• **Raw data**
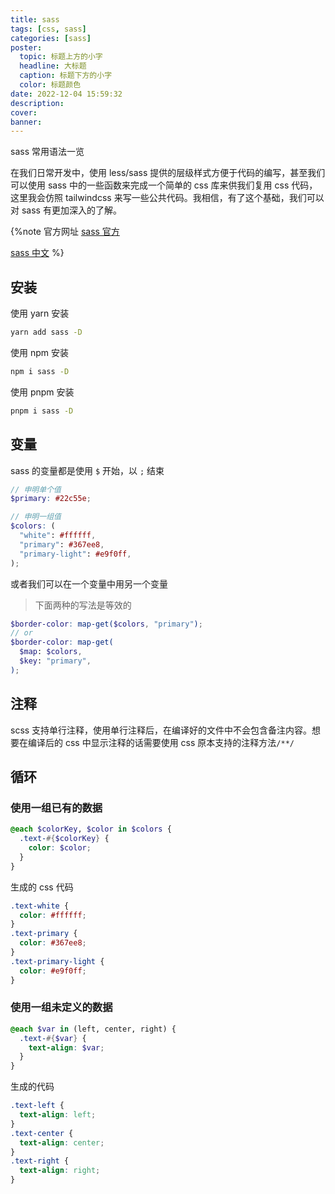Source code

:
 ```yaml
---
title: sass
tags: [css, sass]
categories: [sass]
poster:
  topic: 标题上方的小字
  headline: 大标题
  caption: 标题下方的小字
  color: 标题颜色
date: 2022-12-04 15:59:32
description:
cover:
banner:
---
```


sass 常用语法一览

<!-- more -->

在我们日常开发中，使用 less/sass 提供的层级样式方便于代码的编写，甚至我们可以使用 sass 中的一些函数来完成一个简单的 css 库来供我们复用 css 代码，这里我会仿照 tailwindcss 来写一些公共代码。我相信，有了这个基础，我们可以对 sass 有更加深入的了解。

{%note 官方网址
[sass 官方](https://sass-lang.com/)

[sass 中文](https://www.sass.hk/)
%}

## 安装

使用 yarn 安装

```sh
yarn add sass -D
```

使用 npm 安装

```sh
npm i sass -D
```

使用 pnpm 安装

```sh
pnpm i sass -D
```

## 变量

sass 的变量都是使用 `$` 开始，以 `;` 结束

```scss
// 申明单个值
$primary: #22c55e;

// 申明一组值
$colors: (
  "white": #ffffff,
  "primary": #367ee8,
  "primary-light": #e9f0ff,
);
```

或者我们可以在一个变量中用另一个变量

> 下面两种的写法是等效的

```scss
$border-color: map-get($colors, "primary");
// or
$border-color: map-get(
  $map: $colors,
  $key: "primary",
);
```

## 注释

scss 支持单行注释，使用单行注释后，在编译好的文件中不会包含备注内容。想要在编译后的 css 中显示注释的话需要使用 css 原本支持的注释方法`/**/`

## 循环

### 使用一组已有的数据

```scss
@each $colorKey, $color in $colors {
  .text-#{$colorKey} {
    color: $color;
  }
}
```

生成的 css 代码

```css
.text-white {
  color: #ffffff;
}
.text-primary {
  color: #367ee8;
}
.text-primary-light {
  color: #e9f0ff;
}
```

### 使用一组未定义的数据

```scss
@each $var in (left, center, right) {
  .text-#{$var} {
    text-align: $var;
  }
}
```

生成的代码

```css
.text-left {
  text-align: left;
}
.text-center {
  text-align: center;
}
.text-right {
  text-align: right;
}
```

* * *

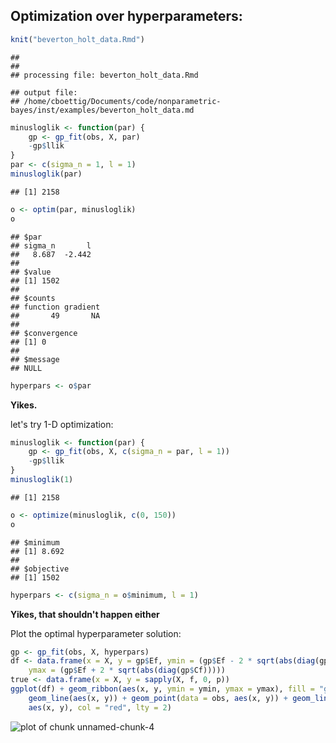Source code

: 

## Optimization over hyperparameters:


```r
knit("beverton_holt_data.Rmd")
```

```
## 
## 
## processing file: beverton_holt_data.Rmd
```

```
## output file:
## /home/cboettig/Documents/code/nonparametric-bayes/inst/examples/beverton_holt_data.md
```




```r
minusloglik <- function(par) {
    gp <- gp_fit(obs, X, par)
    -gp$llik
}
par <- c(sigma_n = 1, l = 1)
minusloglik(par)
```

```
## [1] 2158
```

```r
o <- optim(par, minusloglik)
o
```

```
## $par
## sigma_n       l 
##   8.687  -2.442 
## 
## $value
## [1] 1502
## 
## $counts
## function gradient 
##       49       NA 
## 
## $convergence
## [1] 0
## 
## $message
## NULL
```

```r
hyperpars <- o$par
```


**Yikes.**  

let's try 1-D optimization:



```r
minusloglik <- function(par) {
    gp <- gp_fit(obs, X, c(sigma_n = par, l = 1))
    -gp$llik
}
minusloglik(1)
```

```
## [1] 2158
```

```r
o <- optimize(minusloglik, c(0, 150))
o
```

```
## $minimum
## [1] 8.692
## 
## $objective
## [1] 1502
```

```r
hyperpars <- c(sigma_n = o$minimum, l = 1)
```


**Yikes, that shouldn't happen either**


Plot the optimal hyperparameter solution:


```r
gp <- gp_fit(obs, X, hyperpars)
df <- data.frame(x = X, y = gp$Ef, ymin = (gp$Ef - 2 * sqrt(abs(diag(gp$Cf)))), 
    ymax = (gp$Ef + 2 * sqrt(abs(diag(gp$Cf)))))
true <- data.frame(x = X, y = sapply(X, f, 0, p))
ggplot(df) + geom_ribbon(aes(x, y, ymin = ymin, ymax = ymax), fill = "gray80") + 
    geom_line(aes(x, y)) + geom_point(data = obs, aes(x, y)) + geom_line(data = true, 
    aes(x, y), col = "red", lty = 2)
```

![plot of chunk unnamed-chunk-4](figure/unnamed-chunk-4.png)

• **Task description**
Check the records above and copy each line that has the string "right".

• **Output for this exercise**
@each $var in (left, center, right) {
.text-right {
  text-align: right;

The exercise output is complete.